>>>

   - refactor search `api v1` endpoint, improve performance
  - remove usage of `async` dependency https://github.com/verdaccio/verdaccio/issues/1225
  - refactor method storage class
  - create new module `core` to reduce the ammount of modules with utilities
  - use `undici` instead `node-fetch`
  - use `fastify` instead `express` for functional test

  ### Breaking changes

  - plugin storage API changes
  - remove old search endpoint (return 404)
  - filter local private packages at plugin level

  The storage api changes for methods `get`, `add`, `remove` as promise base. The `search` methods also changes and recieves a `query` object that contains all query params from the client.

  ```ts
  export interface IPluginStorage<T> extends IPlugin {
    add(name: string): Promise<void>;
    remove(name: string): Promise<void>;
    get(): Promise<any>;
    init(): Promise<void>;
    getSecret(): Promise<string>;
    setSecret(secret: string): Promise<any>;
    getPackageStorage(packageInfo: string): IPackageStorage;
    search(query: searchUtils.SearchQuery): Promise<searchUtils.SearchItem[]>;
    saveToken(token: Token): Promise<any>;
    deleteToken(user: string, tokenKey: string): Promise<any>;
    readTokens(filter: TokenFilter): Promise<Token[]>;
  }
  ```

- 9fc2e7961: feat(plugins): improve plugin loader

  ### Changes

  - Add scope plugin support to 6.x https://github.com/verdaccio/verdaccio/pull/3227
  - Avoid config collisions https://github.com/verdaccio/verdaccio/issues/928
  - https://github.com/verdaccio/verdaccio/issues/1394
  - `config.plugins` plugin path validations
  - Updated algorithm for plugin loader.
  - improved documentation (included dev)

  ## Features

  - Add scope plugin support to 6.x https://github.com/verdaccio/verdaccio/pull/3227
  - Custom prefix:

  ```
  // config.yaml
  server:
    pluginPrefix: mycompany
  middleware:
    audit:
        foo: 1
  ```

<<<
>>>

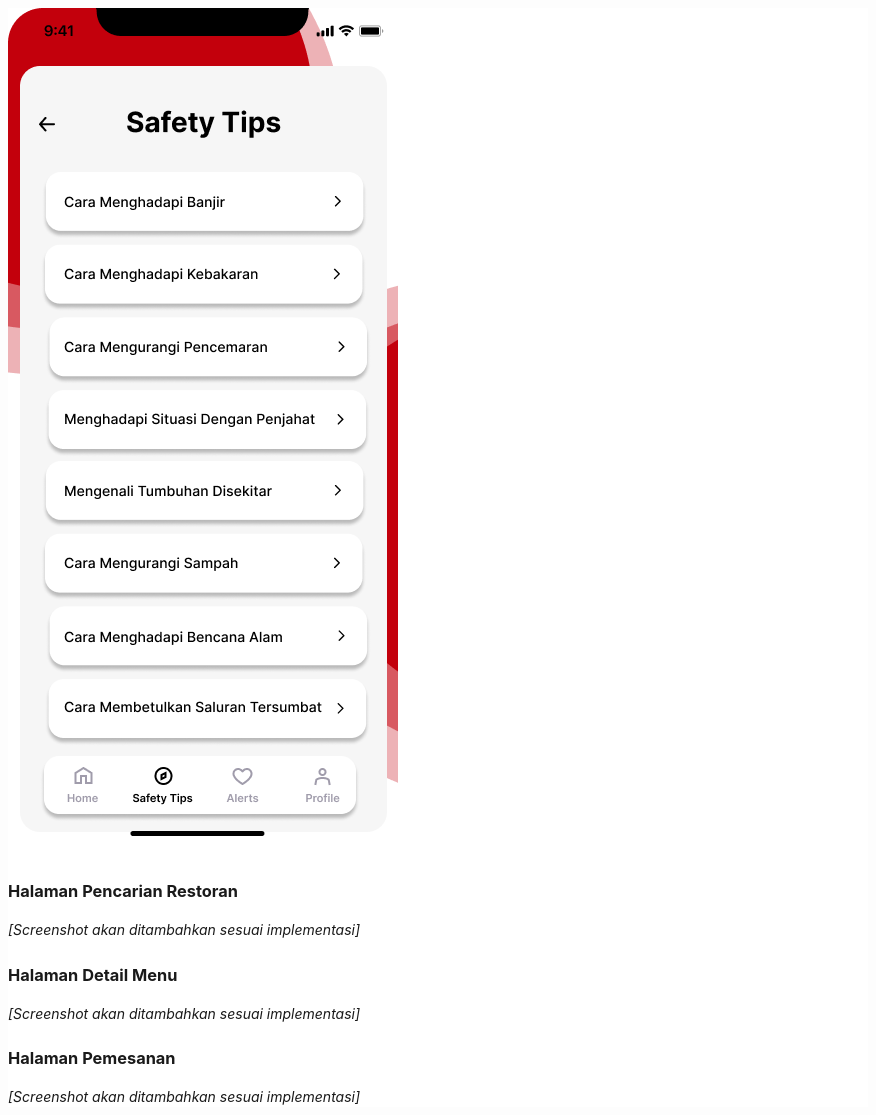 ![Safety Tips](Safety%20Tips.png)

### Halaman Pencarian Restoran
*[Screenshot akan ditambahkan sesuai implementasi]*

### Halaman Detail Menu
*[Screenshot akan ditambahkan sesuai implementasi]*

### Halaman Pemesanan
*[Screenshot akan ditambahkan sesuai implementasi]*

<<<

## Work task:
Return, with no change at all, every line in the entries above from the line containing "- refactor search" through the line containing "- filter local".

## Answer box:
   - refactor search `api v1` endpoint, improve performance
  - remove usage of `async` dependency https://github.com/verdaccio/verdaccio/issues/1225
  - refactor method storage class
  - create new module `core` to reduce the ammount of modules with utilities
  - use `undici` instead `node-fetch`
  - use `fastify` instead `express` for functional test

  ### Breaking changes

  - plugin storage API changes
  - remove old search endpoint (return 404)
  - filter local private packages at plugin level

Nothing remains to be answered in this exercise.